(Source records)

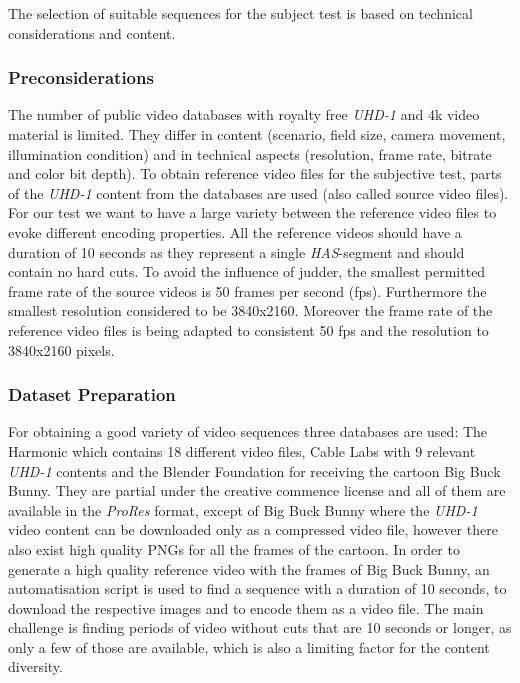 The selection of suitable sequences for the subject test is based on technical considerations and content.

\subsubsection{Preconsiderations}
The number of public video databases with royalty free \textit{UHD-1} and 4k video material is limited. They differ in content (scenario, field size, camera movement, illumination condition) and in technical aspects (resolution, frame rate, bitrate and color bit depth).
To obtain reference video files for the subjective test, parts of the \textit{UHD-1} content from the databases are used (also called source video files).
For our test we want to have a large variety between the reference video files to evoke different encoding properties.
All the reference videos should have a duration of 10 seconds as they represent a single \textit{HAS}-segment and should contain no hard cuts.
To avoid the influence of judder, the smallest permitted frame rate of the source videos is 50 frames per second (fps). Furthermore the smallest resolution considered to be 3840x2160. Moreover the frame rate of the reference video files is being adapted to consistent 50 fps and the resolution to 3840x2160 pixels.

\subsubsection{Dataset Preparation}
For obtaining a good variety of video sequences three databases are used: The Harmonic \cite{web:harmonic} which contains 18 different video files, Cable Labs \cite{web:cablelabs} with 9 relevant \textit{UHD-1} contents and the Blender Foundation \cite{web:bbb} for receiving the cartoon Big Buck Bunny. They  are partial under the creative commence license and all of them are available in the \textit{ProRes} format, except of Big Buck Bunny where the \textit{UHD-1} video content can be downloaded only as a compressed video file, however there also exist high quality PNGs for all the frames of the cartoon. In order to generate a high quality reference video with the frames of Big Buck Bunny, an automatisation script is used to find a sequence with a duration of 10 seconds, to download the respective images and to encode them as a video file.
The main challenge is finding periods of video without cuts that are 10 seconds or longer, as only a few of those are available, which is also a limiting factor for the content diversity.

** WHAT THE TASK ASKS **
Return, from the data, each line that has the word "cuts" in it.

** EXERCISE SOLUTION **
All the reference videos should have a duration of 10 seconds as they represent a single \textit{HAS}-segment and should contain no hard cuts.
The main challenge is finding periods of video without cuts that are 10 seconds or longer, as only a few of those are available, which is also a limiting factor for the content diversity.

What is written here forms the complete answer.